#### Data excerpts

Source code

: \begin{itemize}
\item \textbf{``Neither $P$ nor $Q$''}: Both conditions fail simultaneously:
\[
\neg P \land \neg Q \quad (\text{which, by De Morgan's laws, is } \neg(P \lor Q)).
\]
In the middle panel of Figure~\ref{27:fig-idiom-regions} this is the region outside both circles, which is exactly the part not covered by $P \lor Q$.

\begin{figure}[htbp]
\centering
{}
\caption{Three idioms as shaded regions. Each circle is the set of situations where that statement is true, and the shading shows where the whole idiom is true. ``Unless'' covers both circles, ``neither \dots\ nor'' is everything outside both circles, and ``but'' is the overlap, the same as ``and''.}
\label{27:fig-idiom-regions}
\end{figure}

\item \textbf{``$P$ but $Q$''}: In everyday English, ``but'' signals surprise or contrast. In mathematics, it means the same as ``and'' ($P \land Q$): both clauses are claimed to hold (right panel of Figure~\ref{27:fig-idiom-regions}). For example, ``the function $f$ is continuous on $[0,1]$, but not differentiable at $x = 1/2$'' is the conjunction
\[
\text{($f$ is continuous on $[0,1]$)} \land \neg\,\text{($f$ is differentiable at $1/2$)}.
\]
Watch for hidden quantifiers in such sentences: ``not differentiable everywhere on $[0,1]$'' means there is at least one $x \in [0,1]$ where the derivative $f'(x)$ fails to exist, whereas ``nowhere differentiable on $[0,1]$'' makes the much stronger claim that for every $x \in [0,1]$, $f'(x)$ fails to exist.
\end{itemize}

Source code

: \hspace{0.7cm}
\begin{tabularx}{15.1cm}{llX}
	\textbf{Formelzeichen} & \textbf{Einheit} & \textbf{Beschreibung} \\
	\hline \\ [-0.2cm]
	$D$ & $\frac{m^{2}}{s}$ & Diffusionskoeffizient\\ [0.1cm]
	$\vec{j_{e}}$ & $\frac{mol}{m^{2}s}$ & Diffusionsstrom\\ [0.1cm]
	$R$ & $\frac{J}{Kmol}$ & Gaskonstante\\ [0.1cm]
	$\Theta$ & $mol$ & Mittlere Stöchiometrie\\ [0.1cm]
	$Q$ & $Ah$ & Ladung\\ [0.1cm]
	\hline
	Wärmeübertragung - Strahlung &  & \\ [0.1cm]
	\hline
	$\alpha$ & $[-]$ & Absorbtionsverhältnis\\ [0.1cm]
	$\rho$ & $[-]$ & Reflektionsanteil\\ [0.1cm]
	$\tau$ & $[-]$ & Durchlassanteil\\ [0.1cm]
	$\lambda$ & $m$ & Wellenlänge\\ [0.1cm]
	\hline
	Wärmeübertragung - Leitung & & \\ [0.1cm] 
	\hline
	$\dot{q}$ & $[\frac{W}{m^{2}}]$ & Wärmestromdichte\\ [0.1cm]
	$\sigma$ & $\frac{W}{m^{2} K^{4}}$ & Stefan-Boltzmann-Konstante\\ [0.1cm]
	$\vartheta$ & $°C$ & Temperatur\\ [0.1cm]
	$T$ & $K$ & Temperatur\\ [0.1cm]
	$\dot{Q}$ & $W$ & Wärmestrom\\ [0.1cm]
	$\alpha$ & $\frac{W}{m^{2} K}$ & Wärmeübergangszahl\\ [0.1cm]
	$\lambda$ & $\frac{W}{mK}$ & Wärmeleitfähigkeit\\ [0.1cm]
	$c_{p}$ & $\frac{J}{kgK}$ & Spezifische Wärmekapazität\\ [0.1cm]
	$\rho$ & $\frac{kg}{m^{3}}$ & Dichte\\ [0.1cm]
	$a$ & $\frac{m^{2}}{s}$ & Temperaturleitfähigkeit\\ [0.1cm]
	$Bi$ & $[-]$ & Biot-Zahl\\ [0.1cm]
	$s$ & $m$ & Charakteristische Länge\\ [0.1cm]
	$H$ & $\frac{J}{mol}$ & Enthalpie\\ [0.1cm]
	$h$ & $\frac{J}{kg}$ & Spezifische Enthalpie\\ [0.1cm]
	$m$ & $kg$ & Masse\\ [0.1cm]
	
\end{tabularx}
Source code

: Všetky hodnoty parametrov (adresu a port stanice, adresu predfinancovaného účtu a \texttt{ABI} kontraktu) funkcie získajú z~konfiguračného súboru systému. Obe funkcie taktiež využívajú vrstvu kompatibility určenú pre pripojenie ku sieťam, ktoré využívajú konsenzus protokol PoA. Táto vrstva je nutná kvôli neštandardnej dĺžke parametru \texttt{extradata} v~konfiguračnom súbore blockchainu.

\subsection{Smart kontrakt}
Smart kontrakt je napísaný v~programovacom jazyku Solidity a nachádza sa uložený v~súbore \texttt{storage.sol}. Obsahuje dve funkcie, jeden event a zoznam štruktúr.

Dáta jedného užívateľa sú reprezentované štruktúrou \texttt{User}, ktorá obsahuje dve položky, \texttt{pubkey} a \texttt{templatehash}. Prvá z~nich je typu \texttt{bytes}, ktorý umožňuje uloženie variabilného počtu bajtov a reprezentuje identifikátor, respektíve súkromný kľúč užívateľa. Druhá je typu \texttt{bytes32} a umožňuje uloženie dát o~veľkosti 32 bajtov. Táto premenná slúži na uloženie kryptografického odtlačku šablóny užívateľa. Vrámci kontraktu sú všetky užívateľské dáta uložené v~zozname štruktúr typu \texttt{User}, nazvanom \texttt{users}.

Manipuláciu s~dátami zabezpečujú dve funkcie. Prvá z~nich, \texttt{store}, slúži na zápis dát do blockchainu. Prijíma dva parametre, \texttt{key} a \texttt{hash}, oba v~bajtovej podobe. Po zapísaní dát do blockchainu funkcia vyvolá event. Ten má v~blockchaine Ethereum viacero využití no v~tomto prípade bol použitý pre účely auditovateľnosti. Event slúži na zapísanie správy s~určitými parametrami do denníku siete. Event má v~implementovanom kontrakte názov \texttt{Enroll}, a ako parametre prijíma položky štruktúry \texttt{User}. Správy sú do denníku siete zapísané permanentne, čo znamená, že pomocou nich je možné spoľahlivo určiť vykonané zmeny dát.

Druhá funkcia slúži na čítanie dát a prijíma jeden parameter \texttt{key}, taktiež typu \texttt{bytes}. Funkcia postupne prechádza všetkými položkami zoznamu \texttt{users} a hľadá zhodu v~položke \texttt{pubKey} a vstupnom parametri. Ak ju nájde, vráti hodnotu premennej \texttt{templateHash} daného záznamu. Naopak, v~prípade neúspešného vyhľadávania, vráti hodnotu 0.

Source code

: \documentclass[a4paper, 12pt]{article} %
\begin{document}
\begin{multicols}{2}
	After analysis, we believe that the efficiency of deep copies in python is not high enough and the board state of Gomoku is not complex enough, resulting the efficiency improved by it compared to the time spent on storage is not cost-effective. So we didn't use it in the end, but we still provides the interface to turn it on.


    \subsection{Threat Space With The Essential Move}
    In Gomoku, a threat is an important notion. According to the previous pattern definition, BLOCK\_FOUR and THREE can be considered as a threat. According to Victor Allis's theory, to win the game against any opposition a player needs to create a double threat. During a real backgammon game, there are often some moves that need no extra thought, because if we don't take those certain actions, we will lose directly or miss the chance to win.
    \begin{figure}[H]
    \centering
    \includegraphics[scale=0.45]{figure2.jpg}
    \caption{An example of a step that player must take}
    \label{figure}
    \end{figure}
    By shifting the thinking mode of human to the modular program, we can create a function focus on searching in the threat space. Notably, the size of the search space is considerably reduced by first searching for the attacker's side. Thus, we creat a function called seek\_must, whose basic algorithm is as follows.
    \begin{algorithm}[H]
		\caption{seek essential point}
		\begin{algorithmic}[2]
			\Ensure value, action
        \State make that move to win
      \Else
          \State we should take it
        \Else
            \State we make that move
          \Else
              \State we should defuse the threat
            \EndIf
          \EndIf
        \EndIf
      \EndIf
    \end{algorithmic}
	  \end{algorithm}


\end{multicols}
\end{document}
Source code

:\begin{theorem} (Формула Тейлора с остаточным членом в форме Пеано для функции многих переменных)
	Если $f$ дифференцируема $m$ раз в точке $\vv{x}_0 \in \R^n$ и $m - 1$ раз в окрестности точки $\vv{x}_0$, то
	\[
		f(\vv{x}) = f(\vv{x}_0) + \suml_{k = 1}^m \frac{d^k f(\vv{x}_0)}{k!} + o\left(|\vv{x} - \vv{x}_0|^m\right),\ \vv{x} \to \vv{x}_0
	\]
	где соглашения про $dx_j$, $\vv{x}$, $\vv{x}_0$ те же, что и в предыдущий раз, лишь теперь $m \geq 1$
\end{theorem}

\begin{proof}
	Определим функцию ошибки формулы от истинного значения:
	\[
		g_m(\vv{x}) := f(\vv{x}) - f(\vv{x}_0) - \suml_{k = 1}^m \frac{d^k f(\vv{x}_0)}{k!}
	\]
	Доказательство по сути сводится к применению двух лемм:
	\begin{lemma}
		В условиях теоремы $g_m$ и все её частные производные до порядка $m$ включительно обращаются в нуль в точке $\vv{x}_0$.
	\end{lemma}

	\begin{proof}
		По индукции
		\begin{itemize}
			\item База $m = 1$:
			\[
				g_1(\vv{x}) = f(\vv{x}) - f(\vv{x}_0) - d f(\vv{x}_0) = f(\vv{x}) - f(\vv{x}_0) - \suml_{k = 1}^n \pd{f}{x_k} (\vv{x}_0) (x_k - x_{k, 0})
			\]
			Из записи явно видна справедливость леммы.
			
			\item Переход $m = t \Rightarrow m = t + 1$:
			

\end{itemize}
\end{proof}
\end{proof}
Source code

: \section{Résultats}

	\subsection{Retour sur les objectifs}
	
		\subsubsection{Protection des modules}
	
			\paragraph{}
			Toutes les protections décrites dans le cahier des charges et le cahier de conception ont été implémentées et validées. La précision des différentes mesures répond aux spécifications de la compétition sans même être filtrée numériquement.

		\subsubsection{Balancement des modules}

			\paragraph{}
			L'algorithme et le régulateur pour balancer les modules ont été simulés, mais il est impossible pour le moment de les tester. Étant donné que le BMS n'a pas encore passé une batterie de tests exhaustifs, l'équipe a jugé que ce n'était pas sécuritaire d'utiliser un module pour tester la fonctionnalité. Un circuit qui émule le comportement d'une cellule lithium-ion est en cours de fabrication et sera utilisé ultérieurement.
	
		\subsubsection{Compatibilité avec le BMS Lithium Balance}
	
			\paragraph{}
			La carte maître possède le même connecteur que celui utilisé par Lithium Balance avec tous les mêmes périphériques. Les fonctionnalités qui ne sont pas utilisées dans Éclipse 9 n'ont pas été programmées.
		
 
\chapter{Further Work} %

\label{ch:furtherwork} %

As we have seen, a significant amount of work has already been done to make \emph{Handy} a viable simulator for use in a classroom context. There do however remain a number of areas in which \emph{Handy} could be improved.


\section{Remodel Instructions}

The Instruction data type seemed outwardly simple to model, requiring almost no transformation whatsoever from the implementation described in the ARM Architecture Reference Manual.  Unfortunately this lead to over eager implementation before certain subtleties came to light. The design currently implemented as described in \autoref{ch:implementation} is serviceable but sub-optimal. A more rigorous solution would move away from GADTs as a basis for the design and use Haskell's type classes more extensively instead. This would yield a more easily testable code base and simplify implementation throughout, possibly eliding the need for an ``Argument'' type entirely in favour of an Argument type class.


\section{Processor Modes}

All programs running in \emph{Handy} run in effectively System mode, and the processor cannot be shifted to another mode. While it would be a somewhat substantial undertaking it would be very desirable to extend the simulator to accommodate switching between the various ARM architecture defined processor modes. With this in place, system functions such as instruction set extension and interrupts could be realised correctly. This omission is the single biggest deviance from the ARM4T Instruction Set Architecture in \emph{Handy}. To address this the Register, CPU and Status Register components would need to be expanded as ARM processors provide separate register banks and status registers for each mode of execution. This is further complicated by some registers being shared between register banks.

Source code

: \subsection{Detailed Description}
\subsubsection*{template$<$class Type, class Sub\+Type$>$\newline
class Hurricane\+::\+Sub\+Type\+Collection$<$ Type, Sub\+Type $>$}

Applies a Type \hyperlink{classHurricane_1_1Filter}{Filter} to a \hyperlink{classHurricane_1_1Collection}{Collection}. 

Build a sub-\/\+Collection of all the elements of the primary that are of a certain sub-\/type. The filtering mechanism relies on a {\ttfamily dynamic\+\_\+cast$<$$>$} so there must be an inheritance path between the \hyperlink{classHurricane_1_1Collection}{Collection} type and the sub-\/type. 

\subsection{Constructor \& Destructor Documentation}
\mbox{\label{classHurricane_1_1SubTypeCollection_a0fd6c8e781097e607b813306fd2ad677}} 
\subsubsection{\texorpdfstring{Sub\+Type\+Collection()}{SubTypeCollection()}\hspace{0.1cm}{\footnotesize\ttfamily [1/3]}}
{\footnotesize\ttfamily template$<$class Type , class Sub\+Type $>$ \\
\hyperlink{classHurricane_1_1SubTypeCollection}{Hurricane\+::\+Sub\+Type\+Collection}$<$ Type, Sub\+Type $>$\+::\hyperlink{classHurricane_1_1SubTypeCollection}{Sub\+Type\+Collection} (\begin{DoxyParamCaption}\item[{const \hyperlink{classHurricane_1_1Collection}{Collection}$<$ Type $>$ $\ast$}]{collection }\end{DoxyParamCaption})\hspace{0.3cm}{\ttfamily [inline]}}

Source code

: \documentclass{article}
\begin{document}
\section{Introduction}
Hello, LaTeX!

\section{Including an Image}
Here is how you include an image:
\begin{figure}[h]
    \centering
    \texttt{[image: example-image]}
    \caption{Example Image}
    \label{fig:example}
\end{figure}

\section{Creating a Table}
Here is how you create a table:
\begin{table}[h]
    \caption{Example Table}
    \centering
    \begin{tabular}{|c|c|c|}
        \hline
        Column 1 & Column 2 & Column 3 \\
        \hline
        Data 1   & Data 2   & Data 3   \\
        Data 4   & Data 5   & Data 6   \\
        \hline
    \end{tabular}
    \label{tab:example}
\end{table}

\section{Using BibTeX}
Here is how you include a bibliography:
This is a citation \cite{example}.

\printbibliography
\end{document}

#### PROBLEM
Begin at the line that has "По индукции" in the entries above; stop after the line that has "Toutes les protections". Transcribe exactly those lines and no others.

#### TASK ANSWER
		По индукции
		\begin{itemize}
			\item База $m = 1$:
			\[
				g_1(\vv{x}) = f(\vv{x}) - f(\vv{x}_0) - d f(\vv{x}_0) = f(\vv{x}) - f(\vv{x}_0) - \suml_{k = 1}^n \pd{f}{x_k} (\vv{x}_0) (x_k - x_{k, 0})
			\]
			Из записи явно видна справедливость леммы.
			
			\item Переход $m = t \Rightarrow m = t + 1$:
			

\end{itemize}
\end{proof}
\end{proof}
Source code

: \section{Résultats}

	\subsection{Retour sur les objectifs}
	
		\subsubsection{Protection des modules}
	
			\paragraph{}
			Toutes les protections décrites dans le cahier des charges et le cahier de conception ont été implémentées et validées. La précision des différentes mesures répond aux spécifications de la compétition sans même être filtrée numériquement.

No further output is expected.